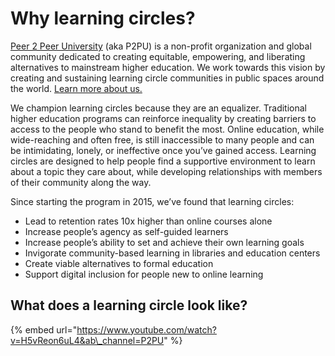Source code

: # Why learning circles?

[Peer 2 Peer University](https://www.p2pu.org/en/) \(aka P2PU\) is a non-profit organization and global community dedicated to creating equitable, empowering, and liberating alternatives to mainstream higher education. We work towards this vision by creating and sustaining learning circle communities in public spaces around the world. [Learn more about us.](https://www.p2pu.org/en/about/)

We champion learning circles because they are an equalizer. Traditional higher education programs can reinforce inequality by creating barriers to access to the people who stand to benefit the most. Online education, while wide-reaching and often free, is still inaccessible to many people and can be intimidating, lonely, or ineffective once you’ve gained access. Learning circles are designed to help people find a supportive environment to learn about a topic they care about, while developing relationships with members of their community along the way. 

Since starting the program in 2015, we’ve found that learning circles:

* Lead to retention rates 10x higher than online courses alone
* Increase people’s agency as self-guided learners
* Increase people’s ability to set and achieve their own learning goals
* Invigorate community-based learning in libraries and education centers
* Create viable alternatives to formal education
* Support digital inclusion for people new to online learning

## **What does a learning circle look like?**

{% embed url="https://www.youtube.com/watch?v=H5vReon6uL4&ab\_channel=P2PU" %}

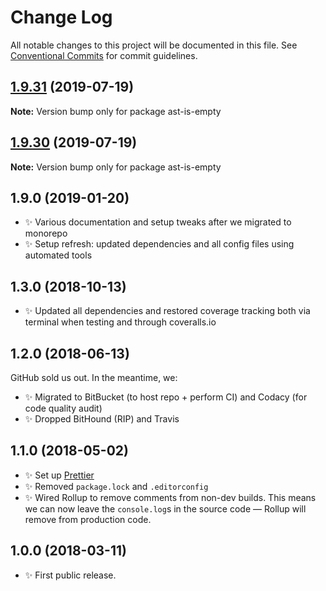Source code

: # Change Log

All notable changes to this project will be documented in this file.
See [Conventional Commits](https://conventionalcommits.org) for commit guidelines.

## [1.9.31](https://gitlab.com/codsen/codsen/compare/ast-is-empty@1.9.30...ast-is-empty@1.9.31) (2019-07-19)

**Note:** Version bump only for package ast-is-empty





## [1.9.30](https://gitlab.com/codsen/codsen/compare/ast-is-empty@1.9.29...ast-is-empty@1.9.30) (2019-07-19)

**Note:** Version bump only for package ast-is-empty





## 1.9.0 (2019-01-20)

- ✨ Various documentation and setup tweaks after we migrated to monorepo
- ✨ Setup refresh: updated dependencies and all config files using automated tools

## 1.3.0 (2018-10-13)

- ✨ Updated all dependencies and restored coverage tracking both via terminal when testing and through coveralls.io

## 1.2.0 (2018-06-13)

GitHub sold us out. In the meantime, we:

- ✨ Migrated to BitBucket (to host repo + perform CI) and Codacy (for code quality audit)
- ✨ Dropped BitHound (RIP) and Travis

## 1.1.0 (2018-05-02)

- ✨ Set up [Prettier](https://prettier.io)
- ✨ Removed `package.lock` and `.editorconfig`
- ✨ Wired Rollup to remove comments from non-dev builds. This means we can now leave the `console.log`s in the source code — Rollup will remove from production code.

## 1.0.0 (2018-03-11)

- ✨ First public release.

**Your assignment**.
Of the entries above, transcribe exactly those lines that fall between the line containing "online courses alone" and the line containing "and education centers", together with those two lines.

**Expected answer**.
* Lead to retention rates 10x higher than online courses alone
* Increase people’s agency as self-guided learners
* Increase people’s ability to set and achieve their own learning goals
* Invigorate community-based learning in libraries and education centers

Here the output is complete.